Libby Phelps Alvarez, Former Westboro Baptist Church Member: We Prayed 'For People To Die'

We Prayed 'For People To Die'

In March 2009, Libby Phelps Alvarez left the Westboro Baptist Church, saying goodbye to a life of picketing the funerals of dead soldiers and holding up controversial anti-gay signs.

Nearly four years later, the granddaughter of Fred Phelps, Sr., founder and pastor of the Westboro Baptist Church, gave an emotional interview to NBC's "Today Show," in which she described the controlling life of hatred and intolerance that she's left behind.

"They think that they are the only ones who are going to heaven and if you don't go to that church you're going to hell,” Alvarez told "Today," explaining that the congregation was driven primarily by its homophobic views.

Phelps Alvarez says she recalls a particular moment when she began to feel she could no longer support the group's efforts.

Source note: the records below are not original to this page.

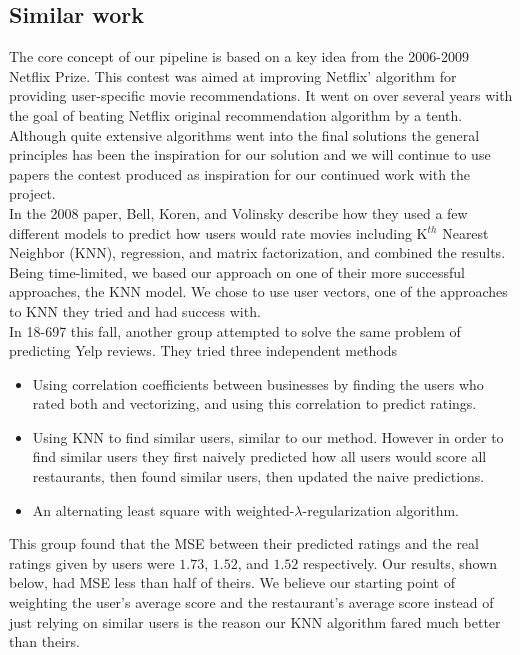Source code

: \documentclass[10pt,twocolumn,letterpaper]{article}
\begin{document}
\subsection{Similar work}
The core concept of our pipeline is based on a key idea from the 2006-2009 Netflix Prize. This contest was aimed at improving Netflix' algorithm for providing user-specific movie recommendations. It went on over several years with the goal of beating Netflix original recommendation algorithm by a tenth. Although quite extensive algorithms went into the final solutions the general principles has been the inspiration for our solution and we will continue to use papers the contest produced as inspiration for our continued work with the project\cite{KorBell}\cite{BellKor}.\\

\indent In the 2008 paper, Bell, Koren, and Volinsky describe how they used a few different models to predict how users would rate movies including K$^{th}$ Nearest Neighbor (KNN), regression, and matrix factorization, and combined the results. Being time-limited, we based our approach on one of their more successful approaches, the KNN model. We chose to use user vectors, one of the approaches to KNN they tried and had success with.\\

\indent In 18-697 this fall, another group attempted to solve the same problem of predicting Yelp reviews. They tried three independent methods\cite{ClassPresentation}

\begin{itemize}
\item Using correlation coefficients between businesses by finding the users who rated both and vectorizing, and using this correlation to predict ratings.
\item Using KNN to find similar users, similar to our method. However in order to find similar users they first naively predicted how all users would score all restaurants, then found similar users, then updated the naive predictions.
\item An alternating least square with weighted-$\lambda$-regularization algorithm.
\end{itemize}

This group found that the MSE between their predicted ratings and the real ratings given by users were $1.73$, $1.52$, and $1.52$ respectively. Our results, shown below, had MSE less than half of theirs. We believe our starting point of weighting the user's average score and the restaurant's average score instead of just relying on similar users is the reason our KNN algorithm fared much better than theirs.
\end{document}
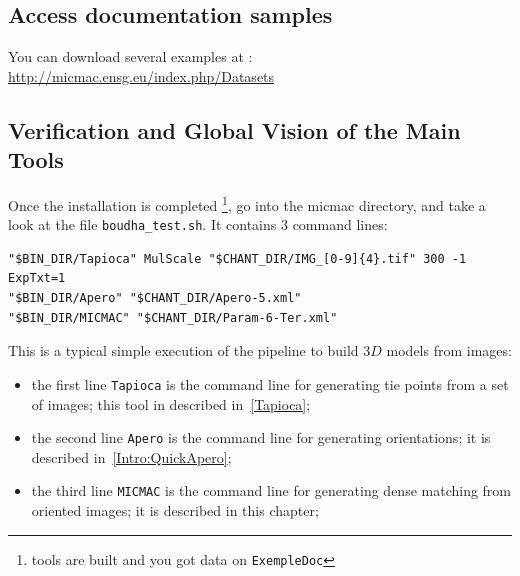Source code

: \subsection{Access documentation samples}

You can download several examples at : \url{http://micmac.ensg.eu/index.php/Datasets}







\subsection{Verification and Global Vision of the Main Tools}

\label{SHEL:TEST:BOUDHA}

Once the installation is completed \footnote{tools are built and you got data
on {\tt ExempleDoc}}, go into the micmac directory,
and take a look at the file {\tt boudha\_test.sh}. It contains
$3$ command lines:

{\scriptsize
\begin{verbatim}
"$BIN_DIR/Tapioca" MulScale "$CHANT_DIR/IMG_[0-9]{4}.tif" 300 -1 ExpTxt=1
"$BIN_DIR/Apero" "$CHANT_DIR/Apero-5.xml"
"$BIN_DIR/MICMAC" "$CHANT_DIR/Param-6-Ter.xml"
\end{verbatim}
}

This is a typical simple execution of the pipeline to build $3D$ models from images:

\begin{itemize}
    \item the first line {\tt Tapioca} is the command line for generating tie points
          from a set of images; this tool in described in~\ref{Tapioca};

    \item the second line {\tt Apero} is the command line for generating orientations;
           it is described in~\ref{Intro:QuickApero};

    \item the third line {\tt MICMAC} is the command line for generating dense
          matching from oriented images; it is described in this chapter;
\end{itemize}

“There was a point when we started praying for people to die,” Phelps Alvarez said. “I didn't actually do that but I was around when they did it.”

She's talked about that behavior before. Soon after leaving the congregation, Phelps Alvarez gave a radio interview in which she recalled being forced to "pray for people to die."

Phelps Alvarez isn't the only one to escape the tightly-knit, secretive church, which the Southern Poverty Law Center has described as a cult and hate group. Among former members is Nate Phelps, son of Pastor Fred Phelps Sr., who has spoken openly against some of Westboro's most high-profile demonstrations. In December, he publicly condemned its announced plans to picket the funerals of victims in the mass shooting at Sandy Hook Elementary School in Newtown, Conn.